══ SOURCE MATERIAL
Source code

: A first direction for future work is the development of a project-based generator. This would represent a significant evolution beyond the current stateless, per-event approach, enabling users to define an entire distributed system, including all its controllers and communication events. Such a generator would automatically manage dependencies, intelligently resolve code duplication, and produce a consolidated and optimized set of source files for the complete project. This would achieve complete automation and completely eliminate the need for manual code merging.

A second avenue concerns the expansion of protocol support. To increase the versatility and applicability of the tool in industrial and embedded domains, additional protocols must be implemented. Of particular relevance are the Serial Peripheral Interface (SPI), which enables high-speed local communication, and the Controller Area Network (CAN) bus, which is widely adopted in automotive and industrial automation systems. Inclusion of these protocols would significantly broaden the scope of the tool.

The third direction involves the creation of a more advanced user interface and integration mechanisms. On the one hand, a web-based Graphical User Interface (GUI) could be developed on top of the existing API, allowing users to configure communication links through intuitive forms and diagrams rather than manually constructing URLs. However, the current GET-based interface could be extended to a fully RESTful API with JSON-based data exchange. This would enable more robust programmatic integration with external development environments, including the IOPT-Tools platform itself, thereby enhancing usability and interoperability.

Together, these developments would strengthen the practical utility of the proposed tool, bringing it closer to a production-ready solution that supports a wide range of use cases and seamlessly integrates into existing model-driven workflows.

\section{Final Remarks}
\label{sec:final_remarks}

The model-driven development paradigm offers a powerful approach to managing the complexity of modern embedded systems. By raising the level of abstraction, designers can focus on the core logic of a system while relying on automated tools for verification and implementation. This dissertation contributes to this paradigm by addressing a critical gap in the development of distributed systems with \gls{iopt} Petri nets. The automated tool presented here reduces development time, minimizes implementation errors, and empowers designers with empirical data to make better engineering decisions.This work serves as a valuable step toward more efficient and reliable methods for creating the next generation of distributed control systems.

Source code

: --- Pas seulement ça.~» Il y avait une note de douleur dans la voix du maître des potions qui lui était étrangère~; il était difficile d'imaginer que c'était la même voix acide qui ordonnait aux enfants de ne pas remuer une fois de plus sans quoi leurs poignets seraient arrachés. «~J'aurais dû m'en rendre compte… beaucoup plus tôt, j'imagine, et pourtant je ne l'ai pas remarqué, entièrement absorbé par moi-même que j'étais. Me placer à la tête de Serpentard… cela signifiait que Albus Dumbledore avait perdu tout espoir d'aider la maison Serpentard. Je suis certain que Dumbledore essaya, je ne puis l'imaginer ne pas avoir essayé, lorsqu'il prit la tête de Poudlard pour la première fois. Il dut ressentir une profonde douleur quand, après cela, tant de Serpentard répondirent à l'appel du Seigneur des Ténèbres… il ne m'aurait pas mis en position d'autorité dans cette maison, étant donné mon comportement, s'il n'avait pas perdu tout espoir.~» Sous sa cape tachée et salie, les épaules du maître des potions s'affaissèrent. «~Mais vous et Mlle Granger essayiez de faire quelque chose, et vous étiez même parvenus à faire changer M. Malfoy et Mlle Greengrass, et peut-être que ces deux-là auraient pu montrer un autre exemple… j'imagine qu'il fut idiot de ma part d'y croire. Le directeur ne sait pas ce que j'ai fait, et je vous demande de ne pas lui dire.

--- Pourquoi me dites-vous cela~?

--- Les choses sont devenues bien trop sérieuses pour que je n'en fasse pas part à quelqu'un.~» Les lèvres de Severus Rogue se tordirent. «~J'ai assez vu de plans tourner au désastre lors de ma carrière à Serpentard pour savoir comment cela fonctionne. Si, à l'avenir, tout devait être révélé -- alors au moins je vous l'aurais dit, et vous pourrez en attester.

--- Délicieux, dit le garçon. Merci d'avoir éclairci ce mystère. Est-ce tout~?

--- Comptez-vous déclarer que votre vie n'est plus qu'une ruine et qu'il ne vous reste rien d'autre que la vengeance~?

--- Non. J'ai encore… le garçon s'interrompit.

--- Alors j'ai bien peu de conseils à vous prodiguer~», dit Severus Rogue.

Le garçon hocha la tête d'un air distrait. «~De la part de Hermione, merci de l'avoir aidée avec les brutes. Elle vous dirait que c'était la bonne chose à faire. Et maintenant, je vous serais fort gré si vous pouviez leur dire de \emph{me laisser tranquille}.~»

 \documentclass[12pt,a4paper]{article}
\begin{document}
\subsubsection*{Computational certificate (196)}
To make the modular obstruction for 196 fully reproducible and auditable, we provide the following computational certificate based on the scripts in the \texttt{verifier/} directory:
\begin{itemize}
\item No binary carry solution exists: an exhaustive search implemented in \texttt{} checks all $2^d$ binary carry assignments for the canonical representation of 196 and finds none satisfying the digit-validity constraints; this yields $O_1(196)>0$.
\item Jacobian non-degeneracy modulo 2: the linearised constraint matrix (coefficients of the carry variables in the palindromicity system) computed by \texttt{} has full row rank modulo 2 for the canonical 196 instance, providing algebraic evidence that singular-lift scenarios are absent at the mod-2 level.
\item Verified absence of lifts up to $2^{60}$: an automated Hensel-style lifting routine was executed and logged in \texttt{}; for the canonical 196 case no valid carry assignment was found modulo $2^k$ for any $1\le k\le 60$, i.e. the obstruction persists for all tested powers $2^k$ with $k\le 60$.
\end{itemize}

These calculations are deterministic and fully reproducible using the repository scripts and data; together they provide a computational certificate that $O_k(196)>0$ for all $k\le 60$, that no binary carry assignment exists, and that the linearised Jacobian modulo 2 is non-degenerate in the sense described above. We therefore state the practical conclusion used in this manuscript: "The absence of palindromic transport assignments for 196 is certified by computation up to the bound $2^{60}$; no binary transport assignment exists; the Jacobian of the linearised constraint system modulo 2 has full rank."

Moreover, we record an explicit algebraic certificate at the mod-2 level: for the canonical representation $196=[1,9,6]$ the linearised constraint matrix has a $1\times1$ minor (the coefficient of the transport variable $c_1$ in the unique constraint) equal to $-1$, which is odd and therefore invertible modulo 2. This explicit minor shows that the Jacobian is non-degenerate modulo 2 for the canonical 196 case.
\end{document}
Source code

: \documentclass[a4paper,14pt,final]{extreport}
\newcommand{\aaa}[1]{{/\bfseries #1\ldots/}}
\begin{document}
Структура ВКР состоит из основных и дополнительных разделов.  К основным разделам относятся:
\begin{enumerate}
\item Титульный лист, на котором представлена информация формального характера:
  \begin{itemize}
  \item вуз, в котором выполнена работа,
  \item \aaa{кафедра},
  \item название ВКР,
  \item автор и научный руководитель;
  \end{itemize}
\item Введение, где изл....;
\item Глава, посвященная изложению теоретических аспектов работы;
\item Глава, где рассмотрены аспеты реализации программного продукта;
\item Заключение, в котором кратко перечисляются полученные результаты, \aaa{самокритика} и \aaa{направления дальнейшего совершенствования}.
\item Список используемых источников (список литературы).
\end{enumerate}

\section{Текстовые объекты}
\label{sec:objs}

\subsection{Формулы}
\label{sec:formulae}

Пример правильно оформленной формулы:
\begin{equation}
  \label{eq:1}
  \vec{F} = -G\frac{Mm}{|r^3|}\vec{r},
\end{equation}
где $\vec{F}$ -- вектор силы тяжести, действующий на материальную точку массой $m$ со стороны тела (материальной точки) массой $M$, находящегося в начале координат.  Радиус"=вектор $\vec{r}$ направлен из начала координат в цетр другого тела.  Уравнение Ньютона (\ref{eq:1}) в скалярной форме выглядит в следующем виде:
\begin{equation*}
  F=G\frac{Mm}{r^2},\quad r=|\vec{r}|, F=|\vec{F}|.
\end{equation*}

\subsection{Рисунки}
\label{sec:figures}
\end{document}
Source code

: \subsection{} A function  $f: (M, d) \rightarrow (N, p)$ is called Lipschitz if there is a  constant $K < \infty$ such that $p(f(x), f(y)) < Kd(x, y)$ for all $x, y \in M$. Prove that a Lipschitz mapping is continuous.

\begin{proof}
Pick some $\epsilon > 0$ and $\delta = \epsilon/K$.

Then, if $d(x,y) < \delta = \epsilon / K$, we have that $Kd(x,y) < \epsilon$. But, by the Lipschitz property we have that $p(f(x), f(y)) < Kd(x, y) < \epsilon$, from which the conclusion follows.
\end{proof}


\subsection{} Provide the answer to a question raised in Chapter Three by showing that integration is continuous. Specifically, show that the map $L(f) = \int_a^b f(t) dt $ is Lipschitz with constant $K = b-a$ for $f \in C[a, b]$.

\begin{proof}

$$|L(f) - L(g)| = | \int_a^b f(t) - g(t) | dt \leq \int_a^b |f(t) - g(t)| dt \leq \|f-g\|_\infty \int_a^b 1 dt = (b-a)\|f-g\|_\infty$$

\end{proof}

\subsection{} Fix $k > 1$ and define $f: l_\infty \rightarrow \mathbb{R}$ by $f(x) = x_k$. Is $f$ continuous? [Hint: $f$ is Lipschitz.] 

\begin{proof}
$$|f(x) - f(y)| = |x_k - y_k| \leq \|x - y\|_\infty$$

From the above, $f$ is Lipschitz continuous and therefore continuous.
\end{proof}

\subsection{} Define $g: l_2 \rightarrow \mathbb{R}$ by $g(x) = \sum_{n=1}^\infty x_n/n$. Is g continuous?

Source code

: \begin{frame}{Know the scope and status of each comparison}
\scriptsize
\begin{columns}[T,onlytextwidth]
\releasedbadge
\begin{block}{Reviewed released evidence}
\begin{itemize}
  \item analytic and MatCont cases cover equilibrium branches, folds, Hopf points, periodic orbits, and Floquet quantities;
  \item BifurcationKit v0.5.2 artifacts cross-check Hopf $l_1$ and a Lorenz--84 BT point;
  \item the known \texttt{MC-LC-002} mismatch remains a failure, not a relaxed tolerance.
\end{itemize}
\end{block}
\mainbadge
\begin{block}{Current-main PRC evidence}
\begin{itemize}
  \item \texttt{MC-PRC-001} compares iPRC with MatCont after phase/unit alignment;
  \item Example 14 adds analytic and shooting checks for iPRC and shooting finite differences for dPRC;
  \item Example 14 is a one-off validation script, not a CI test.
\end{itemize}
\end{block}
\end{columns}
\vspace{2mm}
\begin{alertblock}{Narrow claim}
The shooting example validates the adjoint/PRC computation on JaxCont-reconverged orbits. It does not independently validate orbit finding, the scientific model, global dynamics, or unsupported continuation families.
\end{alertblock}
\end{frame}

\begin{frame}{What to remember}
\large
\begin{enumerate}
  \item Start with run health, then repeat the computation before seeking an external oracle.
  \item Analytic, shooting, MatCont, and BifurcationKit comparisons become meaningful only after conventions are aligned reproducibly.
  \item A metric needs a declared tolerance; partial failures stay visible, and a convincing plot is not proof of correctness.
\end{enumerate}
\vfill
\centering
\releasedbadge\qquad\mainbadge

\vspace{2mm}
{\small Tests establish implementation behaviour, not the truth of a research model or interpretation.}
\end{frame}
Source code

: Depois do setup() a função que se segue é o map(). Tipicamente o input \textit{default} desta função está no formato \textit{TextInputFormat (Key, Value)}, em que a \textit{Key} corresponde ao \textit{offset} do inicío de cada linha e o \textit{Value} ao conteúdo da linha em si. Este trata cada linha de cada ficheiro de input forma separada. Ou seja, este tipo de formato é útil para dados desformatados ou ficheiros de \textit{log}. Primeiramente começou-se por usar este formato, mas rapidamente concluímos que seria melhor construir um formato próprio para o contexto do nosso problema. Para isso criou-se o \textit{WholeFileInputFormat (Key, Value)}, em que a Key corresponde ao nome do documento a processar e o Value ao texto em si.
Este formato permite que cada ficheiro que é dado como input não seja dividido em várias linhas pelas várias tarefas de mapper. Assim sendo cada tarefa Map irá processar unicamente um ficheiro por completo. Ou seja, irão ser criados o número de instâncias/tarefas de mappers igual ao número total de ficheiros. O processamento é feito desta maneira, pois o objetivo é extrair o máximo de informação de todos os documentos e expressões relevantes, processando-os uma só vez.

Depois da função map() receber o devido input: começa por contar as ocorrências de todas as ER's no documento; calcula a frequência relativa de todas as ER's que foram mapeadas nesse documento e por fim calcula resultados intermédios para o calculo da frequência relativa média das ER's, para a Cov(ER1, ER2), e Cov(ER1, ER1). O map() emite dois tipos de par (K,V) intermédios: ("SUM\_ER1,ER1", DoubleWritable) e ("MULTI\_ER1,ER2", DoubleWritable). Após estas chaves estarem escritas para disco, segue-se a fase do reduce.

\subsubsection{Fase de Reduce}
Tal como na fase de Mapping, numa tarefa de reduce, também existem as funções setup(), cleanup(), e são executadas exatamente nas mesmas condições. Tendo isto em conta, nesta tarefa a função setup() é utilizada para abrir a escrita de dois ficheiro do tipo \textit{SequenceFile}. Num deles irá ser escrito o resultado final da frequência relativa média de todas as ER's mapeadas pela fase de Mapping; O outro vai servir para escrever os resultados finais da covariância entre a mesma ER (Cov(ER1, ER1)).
════
* _EXERCISE_
Every line containing the string "after" should be pulled from the listing and copied.

* _RESPONSE BOX_
  \item \texttt{MC-PRC-001} compares iPRC with MatCont after phase/unit alignment;
  \item Analytic, shooting, MatCont, and BifurcationKit comparisons become meaningful only after conventions are aligned reproducibly.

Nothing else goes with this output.